With the line containing "to **Admin** > **Export destinations**.</span></span>" as the start and the line containing "select **Set up**.</span></span>" as the end, transcribe that span of the entries below exactly, including both.

Entries taken from a collection
╭──
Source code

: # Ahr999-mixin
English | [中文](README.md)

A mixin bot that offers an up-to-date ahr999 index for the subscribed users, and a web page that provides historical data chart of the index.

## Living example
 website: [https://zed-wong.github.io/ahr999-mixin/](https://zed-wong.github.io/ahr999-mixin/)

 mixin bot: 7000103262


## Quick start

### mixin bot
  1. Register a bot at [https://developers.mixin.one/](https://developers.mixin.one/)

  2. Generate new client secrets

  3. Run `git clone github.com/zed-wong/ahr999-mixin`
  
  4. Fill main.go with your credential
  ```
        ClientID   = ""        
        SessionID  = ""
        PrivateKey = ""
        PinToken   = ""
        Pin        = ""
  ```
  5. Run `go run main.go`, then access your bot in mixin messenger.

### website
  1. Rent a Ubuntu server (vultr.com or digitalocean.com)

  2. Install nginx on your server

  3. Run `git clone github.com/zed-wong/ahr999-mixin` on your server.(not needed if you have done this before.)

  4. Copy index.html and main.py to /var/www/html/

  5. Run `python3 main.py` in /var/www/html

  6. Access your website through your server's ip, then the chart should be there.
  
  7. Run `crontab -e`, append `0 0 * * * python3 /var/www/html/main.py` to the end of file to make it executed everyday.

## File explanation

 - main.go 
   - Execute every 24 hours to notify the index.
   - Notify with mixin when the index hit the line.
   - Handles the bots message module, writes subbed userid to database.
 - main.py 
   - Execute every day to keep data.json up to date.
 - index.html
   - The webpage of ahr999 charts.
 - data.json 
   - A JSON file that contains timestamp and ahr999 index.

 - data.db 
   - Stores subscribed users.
╰──
╭──
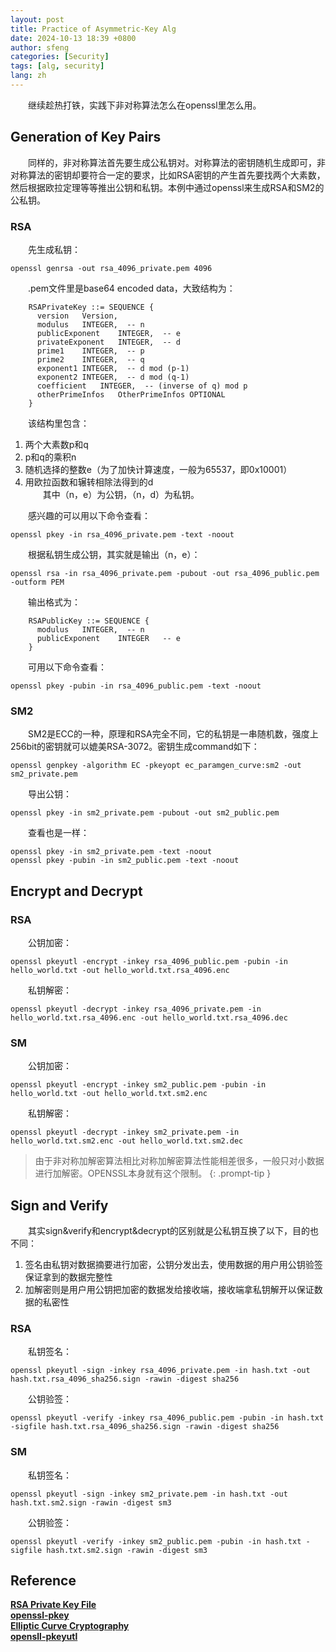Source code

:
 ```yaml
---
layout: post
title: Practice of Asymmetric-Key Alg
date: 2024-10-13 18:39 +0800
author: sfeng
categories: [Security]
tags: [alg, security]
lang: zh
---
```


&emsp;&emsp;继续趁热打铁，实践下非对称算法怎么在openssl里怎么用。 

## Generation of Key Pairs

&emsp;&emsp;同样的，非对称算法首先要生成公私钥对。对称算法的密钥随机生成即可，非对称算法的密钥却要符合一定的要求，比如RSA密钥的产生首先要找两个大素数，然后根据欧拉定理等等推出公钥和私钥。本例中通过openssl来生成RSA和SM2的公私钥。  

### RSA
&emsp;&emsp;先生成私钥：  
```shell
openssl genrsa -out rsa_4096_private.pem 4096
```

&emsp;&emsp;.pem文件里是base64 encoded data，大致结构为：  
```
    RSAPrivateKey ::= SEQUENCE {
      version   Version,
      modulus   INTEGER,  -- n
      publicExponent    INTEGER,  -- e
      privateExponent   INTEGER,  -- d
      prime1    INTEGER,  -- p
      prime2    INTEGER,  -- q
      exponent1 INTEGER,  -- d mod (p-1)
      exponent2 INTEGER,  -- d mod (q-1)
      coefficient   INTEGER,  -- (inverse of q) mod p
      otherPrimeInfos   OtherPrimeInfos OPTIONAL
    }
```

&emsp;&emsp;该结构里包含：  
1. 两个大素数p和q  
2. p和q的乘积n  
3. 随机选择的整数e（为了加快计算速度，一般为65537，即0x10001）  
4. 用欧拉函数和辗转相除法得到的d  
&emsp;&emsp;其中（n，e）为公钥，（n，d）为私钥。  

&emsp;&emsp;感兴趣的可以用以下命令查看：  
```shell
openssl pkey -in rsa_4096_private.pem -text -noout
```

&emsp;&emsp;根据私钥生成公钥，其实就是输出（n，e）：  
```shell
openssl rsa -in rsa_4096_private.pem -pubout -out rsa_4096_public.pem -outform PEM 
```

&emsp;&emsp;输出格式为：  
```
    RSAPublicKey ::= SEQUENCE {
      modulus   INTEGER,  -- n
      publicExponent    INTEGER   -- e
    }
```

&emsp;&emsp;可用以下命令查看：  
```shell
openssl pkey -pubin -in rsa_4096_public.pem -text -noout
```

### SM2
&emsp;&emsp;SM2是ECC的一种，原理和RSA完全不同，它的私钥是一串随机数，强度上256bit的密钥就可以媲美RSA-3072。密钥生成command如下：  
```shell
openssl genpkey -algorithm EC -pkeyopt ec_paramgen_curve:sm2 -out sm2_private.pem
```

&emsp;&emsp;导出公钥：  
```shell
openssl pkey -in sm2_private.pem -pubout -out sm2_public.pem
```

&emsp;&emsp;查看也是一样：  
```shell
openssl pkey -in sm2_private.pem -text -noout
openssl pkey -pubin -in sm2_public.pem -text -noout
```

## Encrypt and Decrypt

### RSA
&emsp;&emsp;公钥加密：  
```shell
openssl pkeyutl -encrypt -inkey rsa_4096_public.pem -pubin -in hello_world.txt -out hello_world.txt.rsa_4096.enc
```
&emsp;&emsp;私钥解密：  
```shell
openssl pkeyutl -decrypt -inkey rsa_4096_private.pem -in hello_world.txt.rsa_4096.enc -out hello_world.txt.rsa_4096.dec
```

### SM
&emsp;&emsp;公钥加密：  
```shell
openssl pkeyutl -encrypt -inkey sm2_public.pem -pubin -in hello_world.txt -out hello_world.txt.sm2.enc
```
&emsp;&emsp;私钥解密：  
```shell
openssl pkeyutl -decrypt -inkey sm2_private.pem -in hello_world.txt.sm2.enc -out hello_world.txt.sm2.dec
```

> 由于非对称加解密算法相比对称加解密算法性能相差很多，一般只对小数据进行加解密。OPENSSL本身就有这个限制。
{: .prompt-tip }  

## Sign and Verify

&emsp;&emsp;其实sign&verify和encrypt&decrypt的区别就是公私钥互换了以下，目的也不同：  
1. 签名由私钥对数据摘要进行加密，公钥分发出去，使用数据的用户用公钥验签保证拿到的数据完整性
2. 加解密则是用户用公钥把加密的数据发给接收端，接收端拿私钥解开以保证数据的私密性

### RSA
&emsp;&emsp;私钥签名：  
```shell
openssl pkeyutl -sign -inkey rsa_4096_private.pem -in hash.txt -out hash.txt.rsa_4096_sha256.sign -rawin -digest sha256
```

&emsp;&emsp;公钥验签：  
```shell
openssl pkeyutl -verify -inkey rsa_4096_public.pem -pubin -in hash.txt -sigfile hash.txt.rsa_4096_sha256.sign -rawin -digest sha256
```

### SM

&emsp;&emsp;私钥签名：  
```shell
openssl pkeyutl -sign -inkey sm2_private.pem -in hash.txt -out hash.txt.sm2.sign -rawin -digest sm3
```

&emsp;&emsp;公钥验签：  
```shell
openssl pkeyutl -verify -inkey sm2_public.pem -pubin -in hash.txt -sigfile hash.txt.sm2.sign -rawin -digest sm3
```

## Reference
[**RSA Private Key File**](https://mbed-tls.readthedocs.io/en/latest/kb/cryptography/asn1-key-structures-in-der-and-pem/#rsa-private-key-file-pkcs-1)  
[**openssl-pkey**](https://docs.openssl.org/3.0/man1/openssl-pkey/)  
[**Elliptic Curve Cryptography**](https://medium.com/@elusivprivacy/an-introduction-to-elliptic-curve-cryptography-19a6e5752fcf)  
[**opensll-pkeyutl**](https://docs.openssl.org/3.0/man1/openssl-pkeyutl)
╰──
╭──
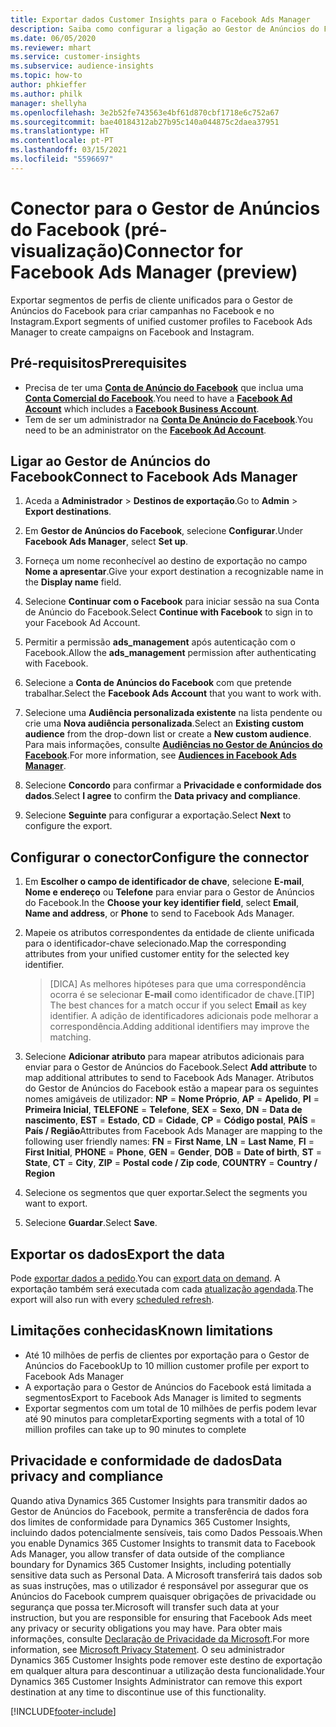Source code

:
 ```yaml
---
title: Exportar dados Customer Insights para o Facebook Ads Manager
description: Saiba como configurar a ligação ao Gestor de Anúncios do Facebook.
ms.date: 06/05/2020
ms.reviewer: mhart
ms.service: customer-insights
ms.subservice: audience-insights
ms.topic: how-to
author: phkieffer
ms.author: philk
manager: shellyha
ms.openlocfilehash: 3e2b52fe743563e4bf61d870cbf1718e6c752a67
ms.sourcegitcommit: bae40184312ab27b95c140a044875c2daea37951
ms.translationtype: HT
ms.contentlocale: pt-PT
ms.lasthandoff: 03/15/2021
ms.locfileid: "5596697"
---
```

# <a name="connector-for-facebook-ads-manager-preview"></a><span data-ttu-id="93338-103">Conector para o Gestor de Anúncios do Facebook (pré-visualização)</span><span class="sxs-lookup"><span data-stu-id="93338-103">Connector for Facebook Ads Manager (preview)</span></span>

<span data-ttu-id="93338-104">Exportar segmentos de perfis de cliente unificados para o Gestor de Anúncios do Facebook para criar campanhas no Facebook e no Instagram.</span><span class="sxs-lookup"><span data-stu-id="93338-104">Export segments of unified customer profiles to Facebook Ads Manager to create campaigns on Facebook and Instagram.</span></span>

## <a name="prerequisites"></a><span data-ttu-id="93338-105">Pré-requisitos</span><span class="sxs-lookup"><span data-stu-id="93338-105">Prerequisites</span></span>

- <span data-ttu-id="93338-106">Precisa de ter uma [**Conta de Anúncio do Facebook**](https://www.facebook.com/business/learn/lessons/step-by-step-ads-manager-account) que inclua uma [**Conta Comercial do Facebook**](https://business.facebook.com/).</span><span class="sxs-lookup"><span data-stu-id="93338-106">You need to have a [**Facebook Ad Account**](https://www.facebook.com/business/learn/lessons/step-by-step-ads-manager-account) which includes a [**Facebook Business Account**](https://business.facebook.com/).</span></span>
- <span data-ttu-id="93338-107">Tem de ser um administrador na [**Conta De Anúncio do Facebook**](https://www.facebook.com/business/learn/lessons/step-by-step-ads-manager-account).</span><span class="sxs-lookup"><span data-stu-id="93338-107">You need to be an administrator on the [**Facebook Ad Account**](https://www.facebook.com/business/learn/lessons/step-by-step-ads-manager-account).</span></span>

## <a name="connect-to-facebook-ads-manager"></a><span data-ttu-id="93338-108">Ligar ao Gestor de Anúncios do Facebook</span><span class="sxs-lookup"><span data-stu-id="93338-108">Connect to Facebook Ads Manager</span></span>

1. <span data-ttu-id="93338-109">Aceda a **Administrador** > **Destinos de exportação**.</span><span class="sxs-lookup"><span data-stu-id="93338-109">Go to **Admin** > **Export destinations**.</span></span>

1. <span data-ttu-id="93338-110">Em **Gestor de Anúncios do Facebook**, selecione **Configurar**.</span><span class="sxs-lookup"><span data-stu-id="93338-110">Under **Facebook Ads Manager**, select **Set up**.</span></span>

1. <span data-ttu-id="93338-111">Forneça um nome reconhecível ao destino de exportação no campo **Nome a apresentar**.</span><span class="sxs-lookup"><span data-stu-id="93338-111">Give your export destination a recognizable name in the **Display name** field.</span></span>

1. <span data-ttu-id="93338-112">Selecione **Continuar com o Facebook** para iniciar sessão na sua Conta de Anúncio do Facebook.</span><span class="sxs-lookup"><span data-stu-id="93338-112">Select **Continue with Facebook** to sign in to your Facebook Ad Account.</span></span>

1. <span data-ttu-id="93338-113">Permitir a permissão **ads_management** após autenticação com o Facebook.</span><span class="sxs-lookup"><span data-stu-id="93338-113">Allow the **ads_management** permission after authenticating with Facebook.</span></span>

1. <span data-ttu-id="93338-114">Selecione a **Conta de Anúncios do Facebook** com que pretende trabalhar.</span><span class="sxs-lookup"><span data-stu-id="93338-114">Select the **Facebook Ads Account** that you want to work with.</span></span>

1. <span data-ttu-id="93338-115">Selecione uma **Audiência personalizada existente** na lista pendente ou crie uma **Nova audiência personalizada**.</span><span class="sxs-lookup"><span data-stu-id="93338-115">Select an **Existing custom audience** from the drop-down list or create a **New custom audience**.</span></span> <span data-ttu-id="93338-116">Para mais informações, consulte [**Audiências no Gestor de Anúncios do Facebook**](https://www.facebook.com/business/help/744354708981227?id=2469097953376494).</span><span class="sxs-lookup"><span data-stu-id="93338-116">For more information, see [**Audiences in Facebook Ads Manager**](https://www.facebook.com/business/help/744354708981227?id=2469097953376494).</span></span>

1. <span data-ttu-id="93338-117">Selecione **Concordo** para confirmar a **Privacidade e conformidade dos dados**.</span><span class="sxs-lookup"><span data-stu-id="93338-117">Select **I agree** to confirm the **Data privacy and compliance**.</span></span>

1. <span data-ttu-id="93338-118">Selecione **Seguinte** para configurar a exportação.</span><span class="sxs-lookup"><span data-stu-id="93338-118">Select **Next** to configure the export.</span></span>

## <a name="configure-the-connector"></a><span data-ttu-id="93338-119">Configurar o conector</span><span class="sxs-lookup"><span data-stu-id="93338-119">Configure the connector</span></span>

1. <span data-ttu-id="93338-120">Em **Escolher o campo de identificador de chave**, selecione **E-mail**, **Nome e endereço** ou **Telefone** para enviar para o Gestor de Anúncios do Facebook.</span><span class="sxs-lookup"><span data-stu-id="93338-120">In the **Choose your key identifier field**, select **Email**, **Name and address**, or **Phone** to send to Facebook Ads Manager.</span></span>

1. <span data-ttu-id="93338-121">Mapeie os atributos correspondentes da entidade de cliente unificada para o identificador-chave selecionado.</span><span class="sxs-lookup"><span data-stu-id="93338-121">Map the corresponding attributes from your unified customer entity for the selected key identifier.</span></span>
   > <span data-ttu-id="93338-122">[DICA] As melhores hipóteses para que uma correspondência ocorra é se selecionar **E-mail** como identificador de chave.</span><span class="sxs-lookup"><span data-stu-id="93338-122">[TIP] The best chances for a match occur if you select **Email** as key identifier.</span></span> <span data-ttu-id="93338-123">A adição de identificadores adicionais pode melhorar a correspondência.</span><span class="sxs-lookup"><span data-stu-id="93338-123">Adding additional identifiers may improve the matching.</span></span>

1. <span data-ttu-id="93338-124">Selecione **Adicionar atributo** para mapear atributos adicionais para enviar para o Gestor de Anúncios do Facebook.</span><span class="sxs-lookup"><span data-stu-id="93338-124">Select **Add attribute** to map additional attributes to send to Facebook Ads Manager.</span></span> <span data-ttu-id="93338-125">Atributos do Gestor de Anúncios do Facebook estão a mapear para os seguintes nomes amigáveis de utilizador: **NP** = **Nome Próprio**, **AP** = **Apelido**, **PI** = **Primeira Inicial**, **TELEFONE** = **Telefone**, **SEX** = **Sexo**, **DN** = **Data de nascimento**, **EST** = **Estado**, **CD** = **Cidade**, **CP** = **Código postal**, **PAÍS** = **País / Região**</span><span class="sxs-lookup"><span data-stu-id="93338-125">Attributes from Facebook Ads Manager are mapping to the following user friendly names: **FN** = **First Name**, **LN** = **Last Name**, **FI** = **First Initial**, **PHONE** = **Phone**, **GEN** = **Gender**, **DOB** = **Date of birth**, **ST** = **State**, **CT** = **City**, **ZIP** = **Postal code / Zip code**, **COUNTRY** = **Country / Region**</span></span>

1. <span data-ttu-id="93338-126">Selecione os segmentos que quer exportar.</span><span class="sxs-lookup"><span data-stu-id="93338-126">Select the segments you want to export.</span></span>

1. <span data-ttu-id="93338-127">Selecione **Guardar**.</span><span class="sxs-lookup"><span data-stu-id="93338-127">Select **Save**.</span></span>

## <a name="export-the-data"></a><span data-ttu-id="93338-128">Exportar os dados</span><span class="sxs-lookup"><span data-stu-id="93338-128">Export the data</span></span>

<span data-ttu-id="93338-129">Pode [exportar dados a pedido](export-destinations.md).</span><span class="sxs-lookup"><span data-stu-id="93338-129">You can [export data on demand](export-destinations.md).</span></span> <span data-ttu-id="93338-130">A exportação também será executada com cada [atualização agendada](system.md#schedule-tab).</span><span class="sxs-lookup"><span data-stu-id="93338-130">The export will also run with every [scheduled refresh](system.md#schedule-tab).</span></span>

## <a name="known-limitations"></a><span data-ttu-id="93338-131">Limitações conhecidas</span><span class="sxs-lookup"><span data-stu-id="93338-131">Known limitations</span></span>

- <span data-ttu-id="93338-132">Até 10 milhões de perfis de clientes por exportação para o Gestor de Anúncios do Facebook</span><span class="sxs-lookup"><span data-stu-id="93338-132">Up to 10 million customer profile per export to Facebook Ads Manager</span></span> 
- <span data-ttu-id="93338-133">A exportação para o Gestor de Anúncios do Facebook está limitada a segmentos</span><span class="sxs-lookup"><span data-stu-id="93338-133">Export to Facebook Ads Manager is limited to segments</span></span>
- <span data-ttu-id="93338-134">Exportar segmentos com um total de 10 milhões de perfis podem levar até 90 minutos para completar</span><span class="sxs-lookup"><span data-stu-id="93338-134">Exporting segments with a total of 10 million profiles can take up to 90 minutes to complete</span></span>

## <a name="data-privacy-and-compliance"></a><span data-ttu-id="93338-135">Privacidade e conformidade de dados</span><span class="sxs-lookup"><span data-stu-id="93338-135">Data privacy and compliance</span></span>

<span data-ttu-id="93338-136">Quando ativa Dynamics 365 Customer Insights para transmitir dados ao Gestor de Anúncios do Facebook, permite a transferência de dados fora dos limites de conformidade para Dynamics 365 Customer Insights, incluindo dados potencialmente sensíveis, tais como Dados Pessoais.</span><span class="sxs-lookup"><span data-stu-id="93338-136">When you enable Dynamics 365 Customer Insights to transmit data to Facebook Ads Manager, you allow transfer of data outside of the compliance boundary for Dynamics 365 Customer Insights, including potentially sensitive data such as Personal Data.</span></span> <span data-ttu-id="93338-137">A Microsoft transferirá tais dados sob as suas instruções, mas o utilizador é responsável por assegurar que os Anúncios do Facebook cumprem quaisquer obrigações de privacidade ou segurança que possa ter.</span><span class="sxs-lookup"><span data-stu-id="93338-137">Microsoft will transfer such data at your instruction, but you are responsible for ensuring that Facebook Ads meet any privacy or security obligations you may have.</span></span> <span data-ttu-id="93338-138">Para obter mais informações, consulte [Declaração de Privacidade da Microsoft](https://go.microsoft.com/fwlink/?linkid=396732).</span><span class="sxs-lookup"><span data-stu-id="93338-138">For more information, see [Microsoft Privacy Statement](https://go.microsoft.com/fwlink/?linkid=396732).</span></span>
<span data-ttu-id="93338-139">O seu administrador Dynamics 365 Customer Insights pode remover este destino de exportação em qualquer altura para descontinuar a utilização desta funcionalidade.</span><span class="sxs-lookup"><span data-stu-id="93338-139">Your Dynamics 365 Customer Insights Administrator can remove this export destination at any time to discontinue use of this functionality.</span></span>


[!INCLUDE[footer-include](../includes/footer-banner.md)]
╰──
_WRITTEN SOLUTION_.
1. <span data-ttu-id="93338-109">Aceda a **Administrador** > **Destinos de exportação**.</span><span class="sxs-lookup"><span data-stu-id="93338-109">Go to **Admin** > **Export destinations**.</span></span>

1. <span data-ttu-id="93338-110">Em **Gestor de Anúncios do Facebook**, selecione **Configurar**.</span><span class="sxs-lookup"><span data-stu-id="93338-110">Under **Facebook Ads Manager**, select **Set up**.</span></span>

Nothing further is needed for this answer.